À pareille heure

Hier à pareille heure

Je montais la via Santa Maria di Costantinopoli, j’apercevais au bout l’angle du musée, sa couleur bourbonienne, je m’arrêtais prendre des billets de bus chez un tabacchaio et j’allais attendre l’un des numéros (le 168, ou le 178, ou le 204, finalement ce fut le C 63) qui nous monterait, par la via Santa Teresa degli Scalzi, jusqu’aux catacombes de saint Janvier.

Lundi à pareille heure

Nous sommes parties plus tard. Nous étions encore aux tartines. Il pleuvait. Nous traversions à pied la cour de l’hôtel, ancien palais nobiliaire dont les murs blancs et gris s’élançaient vers un ciel barré d’un cône de plastique pour protéger des intempéries les touristes, les fauteuils en rotin et leurs coussins de couleurs vives.

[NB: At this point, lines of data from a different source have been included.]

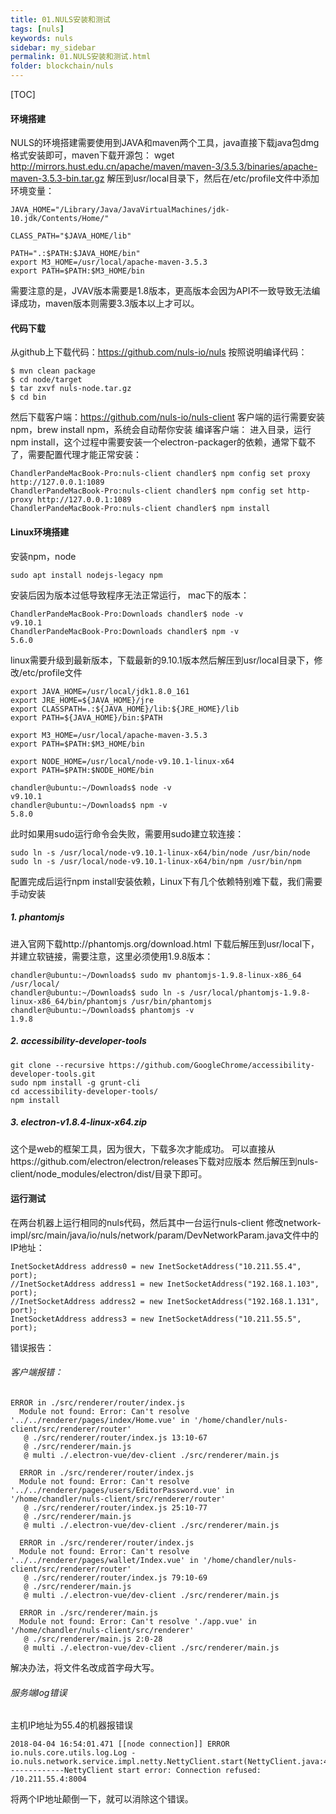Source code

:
 ```yaml
---
title: 01.NULS安装和测试
tags: [nuls]
keywords: nuls
sidebar: my_sidebar
permalink: 01.NULS安装和测试.html
folder: blockchain/nuls
---
```


[TOC]
#### 环境搭建
NULS的环境搭建需要使用到JAVA和maven两个工具，java直接下载java包dmg格式安装即可，maven下载开源包：
wget http://mirrors.hust.edu.cn/apache/maven/maven-3/3.5.3/binaries/apache-maven-3.5.3-bin.tar.gz
解压到usr/local目录下，然后在/etc/profile文件中添加环境变量：
```
JAVA_HOME="/Library/Java/JavaVirtualMachines/jdk-10.jdk/Contents/Home/"

CLASS_PATH="$JAVA_HOME/lib"

PATH=".:$PATH:$JAVA_HOME/bin"
export M3_HOME=/usr/local/apache-maven-3.5.3
export PATH=$PATH:$M3_HOME/bin
```
需要注意的是，JVAV版本需要是1.8版本，更高版本会因为API不一致导致无法编译成功，maven版本则需要3.3版本以上才可以。

#### 代码下载
从github上下载代码：https://github.com/nuls-io/nuls
按照说明编译代码：
```
$ mvn clean package
$ cd node/target
$ tar zxvf nuls-node.tar.gz
$ cd bin
```
然后下载客户端：https://github.com/nuls-io/nuls-client
客户端的运行需要安装npm，brew install npm，系统会自动帮你安装
编译客户端：
进入目录，运行npm install，这个过程中需要安装一个electron-packager的依赖，通常下载不了，需要配置代理才能正常安装：
```
ChandlerPandeMacBook-Pro:nuls-client chandler$ npm config set proxy http://127.0.0.1:1089
ChandlerPandeMacBook-Pro:nuls-client chandler$ npm config set http-proxy http://127.0.0.1:1089
ChandlerPandeMacBook-Pro:nuls-client chandler$ npm install
```
#### Linux环境搭建
安装npm，node
```
sudo apt install nodejs-legacy npm
```
安装后因为版本过低导致程序无法正常运行，
mac下的版本：
```
ChandlerPandeMacBook-Pro:Downloads chandler$ node -v
v9.10.1
ChandlerPandeMacBook-Pro:Downloads chandler$ npm -v
5.6.0
```
linux需要升级到最新版本，下载最新的9.10.1版本然后解压到usr/local目录下，修改/etc/profile文件
```
export JAVA_HOME=/usr/local/jdk1.8.0_161
export JRE_HOME=${JAVA_HOME}/jre
export CLASSPATH=.:${JAVA_HOME}/lib:${JRE_HOME}/lib
export PATH=${JAVA_HOME}/bin:$PATH

export M3_HOME=/usr/local/apache-maven-3.5.3
export PATH=$PATH:$M3_HOME/bin

export NODE_HOME=/usr/local/node-v9.10.1-linux-x64
export PATH=$PATH:$NODE_HOME/bin
```
```
chandler@ubuntu:~/Downloads$ node -v
v9.10.1
chandler@ubuntu:~/Downloads$ npm -v
5.8.0
```
此时如果用sudo运行命令会失败，需要用sudo建立软连接：
```
sudo ln -s /usr/local/node-v9.10.1-linux-x64/bin/node /usr/bin/node
sudo ln -s /usr/local/node-v9.10.1-linux-x64/bin/npm /usr/bin/npm
```
配置完成后运行npm install安装依赖，Linux下有几个依赖特别难下载，我们需要手动安装
##### 1. phantomjs
进入官网下载http://phantomjs.org/download.html
下载后解压到usr/local下，并建立软链接，需要注意，这里必须使用1.9.8版本：
```
chandler@ubuntu:~/Downloads$ sudo mv phantomjs-1.9.8-linux-x86_64 /usr/local/
chandler@ubuntu:~/Downloads$ sudo ln -s /usr/local/phantomjs-1.9.8-linux-x86_64/bin/phantomjs /usr/bin/phantomjs
chandler@ubuntu:~/Downloads$ phantomjs -v
1.9.8

```
##### 2. accessibility-developer-tools
```
git clone --recursive https://github.com/GoogleChrome/accessibility-developer-tools.git
sudo npm install -g grunt-cli
cd accessibility-developer-tools/
npm install
```
##### 3. electron-v1.8.4-linux-x64.zip
这个是web的框架工具，因为很大，下载多次才能成功。
可以直接从https://github.com/electron/electron/releases下载对应版本
然后解压到nuls-client/node_modules/electron/dist/目录下即可。

#### 运行测试
在两台机器上运行相同的nuls代码，然后其中一台运行nuls-client
修改network-impl/src/main/java/io/nuls/network/param/DevNetworkParam.java文件中的IP地址：
```
InetSocketAddress address0 = new InetSocketAddress("10.211.55.4", port);
//InetSocketAddress address1 = new InetSocketAddress("192.168.1.103", port);
//InetSocketAddress address2 = new InetSocketAddress("192.168.1.131", port);
InetSocketAddress address3 = new InetSocketAddress("10.211.55.5", port);
```
错误报告：
###### 客户端报错：
```
ERROR in ./src/renderer/router/index.js
  Module not found: Error: Can't resolve '../../renderer/pages/index/Home.vue' in '/home/chandler/nuls-client/src/renderer/router'
   @ ./src/renderer/router/index.js 13:10-67
   @ ./src/renderer/main.js
   @ multi ./.electron-vue/dev-client ./src/renderer/main.js
  
  ERROR in ./src/renderer/router/index.js
  Module not found: Error: Can't resolve '../../renderer/pages/users/EditorPassword.vue' in '/home/chandler/nuls-client/src/renderer/router'
   @ ./src/renderer/router/index.js 25:10-77
   @ ./src/renderer/main.js
   @ multi ./.electron-vue/dev-client ./src/renderer/main.js
  
  ERROR in ./src/renderer/router/index.js
  Module not found: Error: Can't resolve '../../renderer/pages/wallet/Index.vue' in '/home/chandler/nuls-client/src/renderer/router'
   @ ./src/renderer/router/index.js 79:10-69
   @ ./src/renderer/main.js
   @ multi ./.electron-vue/dev-client ./src/renderer/main.js
  
  ERROR in ./src/renderer/main.js
  Module not found: Error: Can't resolve './app.vue' in '/home/chandler/nuls-client/src/renderer'
   @ ./src/renderer/main.js 2:0-28
   @ multi ./.electron-vue/dev-client ./src/renderer/main.js
```
解决办法，将文件名改成首字母大写。
###### 服务端log错误
主机IP地址为55.4的机器报错误
```
2018-04-04 16:54:01.471 [[node connection]] ERROR io.nuls.core.utils.log.Log - io.nuls.network.service.impl.netty.NettyClient.start(NettyClient.java:48):-------------NettyClient start error: Connection refused: /10.211.55.4:8004
```
将两个IP地址颠倒一下，就可以消除这个错误。
```

```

Dans la partie restée exposée au ciel, une voile était tendue qui permettait passage au sec entre la porte de la réception et les salles du petit-déjeuner éclairées par de hautes fenêtres sur la cour. Dans la première, autour du buffet abondant étaient disposées des tables aux chaises hautes, et dans la seconde, c’étaient des tables plus basses, des sets en forme de larme, des couverts, du sucre, du sel, et un petit pot contenant des craies de couleur.
Les ardoises aux murs ne portaient que des banalités dans les langues de l’Europe, merci, vive Naples, la ville de provenance ou le prénom. J’ai rêvé y écrire ce vers : « Rends-moi le Pausilippe et la mer d’Italie, la fleur qui plaisait tant à mon cœur désolé, et la treille où le pampre à la rose s’allie ». Et puis, de Leopardi : « Sempre caro mi fu qu’est’ermo colle, E questa siepe, che da tanta parte, Dell’ultimo orizzonte il guardo esclude. »
Lundi plus tard, nous verrons sa tombe, près de celle de Virgile.

Dimanche à pareille heure

Nous avions hésité, et finalement trouvé, derrière Sainte-Marie-Madeleine d’Atrani, le chemin qui s’enfonçait et remontait la vallée, grâce à un monsieur ravi d’échanger quelques mots en français – d’habitude il ne parlait plus qu’à ses citrons. Nous longions le torrent bruyant, sous un ciel gris encore, pour atteindre Ravello, tout là-haut. M. regrettait de n’avoir pas trouvé son chemin préféré, mais quand au retour nous le descendrions (rien que des escaliers !) nous bénirions les dieux de nous en avoir épargné la montée. Le lendemain mal de mollet.

Samedi à pareille heure

Sur le site de Paestum, devant le temple d’Athéna, il faisait gris et dans l’herbe humide, des milliers de petites fleurs blanches préparaient déjà le printemps. Une colonne dorique, échappée du péristyle, se dressait isolée, laissée pour compte, reléguée. Tous les regards vont au temple, périptère distyle in antis, sans reconnaître, dans l’amas de pierres qui en prolonge l’axe, l’autel où se répandait le sang des brebis, d’abord assommées sous leurs bandelettes, et qui finissaient en ragoût.
Notre temps a chassé le sacré des abattoirs. Nous mangeons de la viande toute l’année. Pourquoi le grand temple d’Héra, là bas, est-il pourvu de deux autels ?

Vendredi à pareille heure

Nous entrions dans le Duomo derrière un groupe de lycéens. Dans la basilique de Sainte Restitute, la mosaïque du bout, à gauche, avec sa vierge couronnée d’or, de pierres et d’étoiles, et de l’autre côté, l’un des plus anciens baptistères de la chrétienté. Des oiseaux multicolores occupent la coupole.

Jeudi à pareille heure

La campagne était verte, et tendre, blanchie de givre, sur la route de l’aéroport.